While the importance of a decision can depend on the ruling — the grounds used to explain the decision, how broad its implications are, and other factors — there are 10 key cases that I’m most closely watching:
Ames v. Ohio Department of Youth Services — Title VII standards in “reverse discrimination” cases — NBC News coverage (Lawrence Hurley)
Kennedy v. Braidwood Management — the Affordable Care Act’s preventative care coverage requirements — Law Dork coverage
Trump v. CASA — the nationwide scope of injunctions blocking Trump’s executive order to end birthright citizenship — Law Dork coverage
Catholic Charities Bureau, Inc. v. Wisconsin Labor & Industry Review Commission — the scope of the religious exemption under a state workers’ compensation insurance law — Law Dork coverage
FCC v. Consumers’ Research — the Federal Communications Commission’s Universal Service Fund and the nondelegation doctrine — SCOTUSblog coverage (Amy Howe)

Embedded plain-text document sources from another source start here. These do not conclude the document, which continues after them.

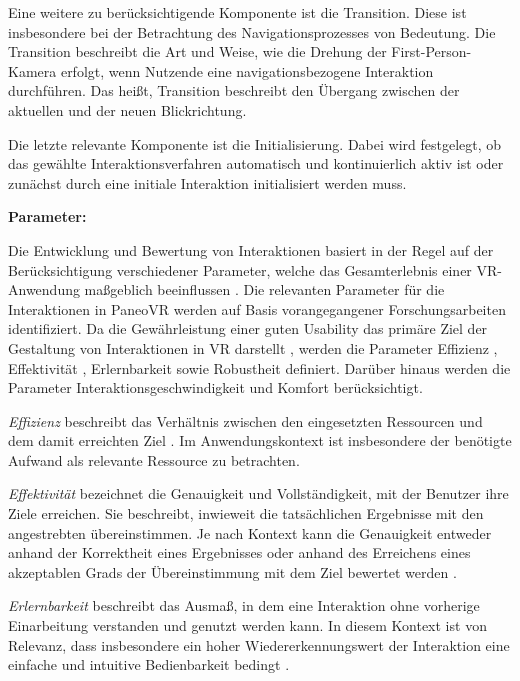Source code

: Eine weitere zu berücksichtigende Komponente ist die Transition. Diese ist insbesondere bei der Betrachtung des Navigationsprozesses von Bedeutung. Die Transition beschreibt die Art und Weise, wie die Drehung der First-Person-Kamera erfolgt, wenn Nutzende eine navigationsbezogene Interaktion durchführen. Das heißt, Transition beschreibt den Übergang zwischen der aktuellen und der neuen Blickrichtung.

Die letzte relevante Komponente ist die Initialisierung. Dabei wird festgelegt, ob das gewählte Interaktionsverfahren automatisch und kontinuierlich aktiv ist oder zunächst durch eine initiale Interaktion initialisiert werden muss. 

{\normalfont \bfseries Parameter:} 

Die Entwicklung und Bewertung von Interaktionen basiert in der Regel auf der Berücksichtigung verschiedener Parameter, welche das Gesamterlebnis einer VR-Anwendung maßgeblich beeinflussen \citep{10.1145/3441852.3471230}. Die relevanten Parameter für die Interaktionen in PaneoVR werden auf Basis vorangegangener Forschungsarbeiten identifiziert. Da die Gewährleistung einer guten Usability das primäre Ziel der Gestaltung von Interaktionen in VR darstellt \citep{dorner_virtual_2019}, werden die Parameter Effizienz \citep{DINISO9241-11}, Effektivität \citep{DINISO9241-11}, Erlernbarkeit \citep{DINISO9241-110} sowie Robustheit \citep{DINISO9241-110} definiert. Darüber hinaus werden die Parameter Interaktionsgeschwindigkeit \citep{COOK2015117} und Komfort \citep{jerald_vr_2016} berücksichtigt. 

\textit{Effizienz} beschreibt das Verhältnis zwischen den eingesetzten Ressourcen und dem damit erreichten Ziel \citep{DINISO9241-11}. Im Anwendungskontext ist  insbesondere der benötigte Aufwand als relevante Ressource zu betrachten.

\textit{Effektivität} bezeichnet die Genauigkeit und Vollständigkeit, mit der Benutzer ihre Ziele erreichen. Sie beschreibt, inwieweit die tatsächlichen Ergebnisse mit den angestrebten übereinstimmen. Je nach Kontext kann die Genauigkeit entweder anhand der Korrektheit eines Ergebnisses oder anhand des Erreichens eines akzeptablen Grads der Übereinstimmung mit dem Ziel bewertet werden \citep{DINISO9241-11}.

\textit{Erlernbarkeit} beschreibt das Ausmaß, in dem eine Interaktion ohne vorherige Einarbeitung verstanden und genutzt werden kann. In diesem Kontext ist von Relevanz, dass insbesondere ein hoher Wiedererkennungswert der Interaktion eine einfache und intuitive Bedienbarkeit bedingt \citep{jerald_vr_2016}.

Free Speech Coalition v. Paxton — age-verification internet regulation and the First Amendment — Law Dork coverage
Mahmoud v. Taylor — religious rights surrounding gender and sexuality discussions in schools — Law Dork coverage
Martin v. U.S. — wrong-house raids and Federal Torts Claims Act — Courthouse News Service coverage (Kelsey Reichmann)
Medina v. Planned Parenthood South Atlantic — “any qualified provider” Medicaid challenge relating to abortion opposition — Law Dork coverage
U.S. v. Skrmetti — challenge to Tennessee’s gender-affirming medical care ban for transgender minors — Law Dork coverage (additional)
Six of those 10 cases — Braidwood, Catholic Charities, Free Speech Coalition, Mahmoud, Medina, and Skrmetti — are all cases that feature religious plaintiffs or lawyers or are significantly backed by religious conservatives.
In addition to those cases, here are five others that I’m watching because they could be significant depending on their outcome:
A.J.T. v. Osseo Area Schools, Independent School District No. 279 — school disability claim standards
Gutierrez v. Saenz — standing and redressability
Laboratory Corporation of America Holdings v. Davis — class certification rules in class action lawsuits
Nuclear Regulatory Commission v. Texas — nonparties and review of agency decisions
Stanley v. City of Sanford, Florida — Americans with Disability Act rights for former employees
Those are less than half of the cases outstanding, so be sure to subscribe here and follow me on Bluesky to keep up with it all as we dive into this month.
The Trump administration can facilitate someone’s return, it turns out
In a May 23 ruling, U.S. District Judge Brian Murphy ordered the Trump administration to “facilitate the return of O.C.G.” — a gay man who had been deported to Mexico without proper process despite has having previously faced violence there.
Five days later, on May 28, the Justice Department reported to Murphy that the Department of Homeland Security is “working … to bring O.C.G. back to the United States,“ providing far more information — at least publicly — regarding those efforts than we have seen in other cases.
Now, as Murphy noted in his May 23 order, “O.C.G. is not held by any foreign government,“ and, as such, DOJ is not raising the same arguments that the Trump administration has been raising in cases involving people sent to the CECOT prison in El Salvador.
Nonetheless, it does go to show how transparent the government could be if it wished to be. The actions taken by the Trump administration regarding the Alien Enemies Act, in sending Kilmar Abrego Garcia to El Salvador, and elsewhere — including the South Sudan deportation efforts being addressed by Murphy — were the opposite: They were actions taken specifically to block — or prevent — accountability.